--- Source data Enclosed Below ---
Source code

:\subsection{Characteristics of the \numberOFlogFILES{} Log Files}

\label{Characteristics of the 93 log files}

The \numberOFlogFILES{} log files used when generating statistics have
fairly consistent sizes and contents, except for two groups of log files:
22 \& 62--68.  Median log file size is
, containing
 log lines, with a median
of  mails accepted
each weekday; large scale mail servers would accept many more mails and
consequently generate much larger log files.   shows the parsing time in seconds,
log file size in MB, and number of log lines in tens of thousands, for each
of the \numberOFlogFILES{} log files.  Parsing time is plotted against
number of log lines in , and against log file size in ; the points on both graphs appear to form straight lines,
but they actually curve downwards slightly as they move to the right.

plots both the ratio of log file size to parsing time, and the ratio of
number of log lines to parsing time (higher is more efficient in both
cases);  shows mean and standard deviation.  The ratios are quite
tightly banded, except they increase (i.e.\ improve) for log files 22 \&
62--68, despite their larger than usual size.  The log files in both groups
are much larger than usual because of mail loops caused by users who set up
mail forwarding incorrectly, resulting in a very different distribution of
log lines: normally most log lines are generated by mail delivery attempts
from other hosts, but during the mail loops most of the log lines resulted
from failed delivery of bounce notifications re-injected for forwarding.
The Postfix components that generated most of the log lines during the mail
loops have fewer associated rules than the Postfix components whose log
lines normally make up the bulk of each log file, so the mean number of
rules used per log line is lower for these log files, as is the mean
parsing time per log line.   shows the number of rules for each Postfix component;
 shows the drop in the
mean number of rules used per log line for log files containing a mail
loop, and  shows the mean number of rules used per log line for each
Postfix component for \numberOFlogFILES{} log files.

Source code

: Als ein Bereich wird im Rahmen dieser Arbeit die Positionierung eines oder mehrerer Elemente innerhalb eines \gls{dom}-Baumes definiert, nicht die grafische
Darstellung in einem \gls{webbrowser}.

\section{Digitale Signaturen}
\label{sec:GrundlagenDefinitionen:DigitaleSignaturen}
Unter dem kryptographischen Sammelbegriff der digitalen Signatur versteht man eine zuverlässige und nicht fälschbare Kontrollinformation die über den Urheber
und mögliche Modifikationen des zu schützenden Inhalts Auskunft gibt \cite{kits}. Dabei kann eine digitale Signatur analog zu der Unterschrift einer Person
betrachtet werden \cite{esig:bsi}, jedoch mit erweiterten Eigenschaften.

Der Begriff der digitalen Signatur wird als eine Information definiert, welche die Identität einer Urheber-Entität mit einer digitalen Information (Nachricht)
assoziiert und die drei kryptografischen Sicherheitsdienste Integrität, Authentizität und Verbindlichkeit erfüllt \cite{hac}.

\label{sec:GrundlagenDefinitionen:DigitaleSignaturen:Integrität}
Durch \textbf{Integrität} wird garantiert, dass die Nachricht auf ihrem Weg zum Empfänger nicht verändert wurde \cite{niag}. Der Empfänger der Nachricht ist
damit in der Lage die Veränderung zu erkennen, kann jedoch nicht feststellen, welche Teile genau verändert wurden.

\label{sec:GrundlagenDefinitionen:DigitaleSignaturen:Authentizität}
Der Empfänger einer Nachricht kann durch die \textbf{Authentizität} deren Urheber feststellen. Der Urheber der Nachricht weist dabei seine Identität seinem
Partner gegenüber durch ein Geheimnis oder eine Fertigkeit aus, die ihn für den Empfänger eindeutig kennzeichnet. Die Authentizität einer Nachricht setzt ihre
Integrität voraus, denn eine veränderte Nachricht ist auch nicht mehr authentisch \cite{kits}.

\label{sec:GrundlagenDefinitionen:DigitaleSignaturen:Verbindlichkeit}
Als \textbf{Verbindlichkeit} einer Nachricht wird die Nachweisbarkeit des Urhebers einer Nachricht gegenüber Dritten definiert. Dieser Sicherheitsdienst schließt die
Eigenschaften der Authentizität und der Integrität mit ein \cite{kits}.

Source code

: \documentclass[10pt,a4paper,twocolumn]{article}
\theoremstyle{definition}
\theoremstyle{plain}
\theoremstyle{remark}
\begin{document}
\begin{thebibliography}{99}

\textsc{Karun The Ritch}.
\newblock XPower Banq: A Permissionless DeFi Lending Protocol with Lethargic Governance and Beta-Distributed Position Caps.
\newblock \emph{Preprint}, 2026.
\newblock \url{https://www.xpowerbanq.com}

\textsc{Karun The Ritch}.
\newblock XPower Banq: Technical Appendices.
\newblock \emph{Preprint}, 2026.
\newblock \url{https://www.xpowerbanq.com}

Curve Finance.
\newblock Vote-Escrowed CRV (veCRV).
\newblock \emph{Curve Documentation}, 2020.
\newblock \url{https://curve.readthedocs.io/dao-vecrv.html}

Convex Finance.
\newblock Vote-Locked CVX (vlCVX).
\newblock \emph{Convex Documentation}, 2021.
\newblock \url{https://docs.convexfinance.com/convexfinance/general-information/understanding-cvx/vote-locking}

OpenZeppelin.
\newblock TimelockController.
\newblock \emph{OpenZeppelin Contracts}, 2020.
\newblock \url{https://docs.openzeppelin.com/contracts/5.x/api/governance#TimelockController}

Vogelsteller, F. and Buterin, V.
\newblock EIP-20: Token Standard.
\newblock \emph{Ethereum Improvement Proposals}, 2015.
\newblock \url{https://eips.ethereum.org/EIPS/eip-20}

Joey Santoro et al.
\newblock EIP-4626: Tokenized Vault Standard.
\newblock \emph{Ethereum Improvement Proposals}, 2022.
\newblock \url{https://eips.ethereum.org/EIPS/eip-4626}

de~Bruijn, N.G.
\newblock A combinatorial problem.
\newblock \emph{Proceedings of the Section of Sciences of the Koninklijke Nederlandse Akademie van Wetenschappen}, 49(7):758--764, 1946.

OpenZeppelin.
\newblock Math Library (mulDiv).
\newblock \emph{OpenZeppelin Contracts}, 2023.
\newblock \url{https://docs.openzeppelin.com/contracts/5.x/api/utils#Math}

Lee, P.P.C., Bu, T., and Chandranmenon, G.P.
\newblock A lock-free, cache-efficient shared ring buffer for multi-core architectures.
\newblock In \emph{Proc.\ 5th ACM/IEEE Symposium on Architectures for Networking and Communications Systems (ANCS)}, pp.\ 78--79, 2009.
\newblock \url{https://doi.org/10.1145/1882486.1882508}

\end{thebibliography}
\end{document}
--- End of Enclosed Source data ---
● **Exercise aim**
A word-for-word restatement of the records above from the line containing "of the Section" to their final line is all the answer should hold.

● **Written response**
\newblock \emph{Proceedings of the Section of Sciences of the Koninklijke Nederlandse Akademie van Wetenschappen}, 49(7):758--764, 1946.

OpenZeppelin.
\newblock Math Library (mulDiv).
\newblock \emph{OpenZeppelin Contracts}, 2023.
\newblock \url{https://docs.openzeppelin.com/contracts/5.x/api/utils#Math}

Lee, P.P.C., Bu, T., and Chandranmenon, G.P.
\newblock A lock-free, cache-efficient shared ring buffer for multi-core architectures.
\newblock In \emph{Proc.\ 5th ACM/IEEE Symposium on Architectures for Networking and Communications Systems (ANCS)}, pp.\ 78--79, 2009.
\newblock \url{https://doi.org/10.1145/1882486.1882508}

\end{thebibliography}
\end{document}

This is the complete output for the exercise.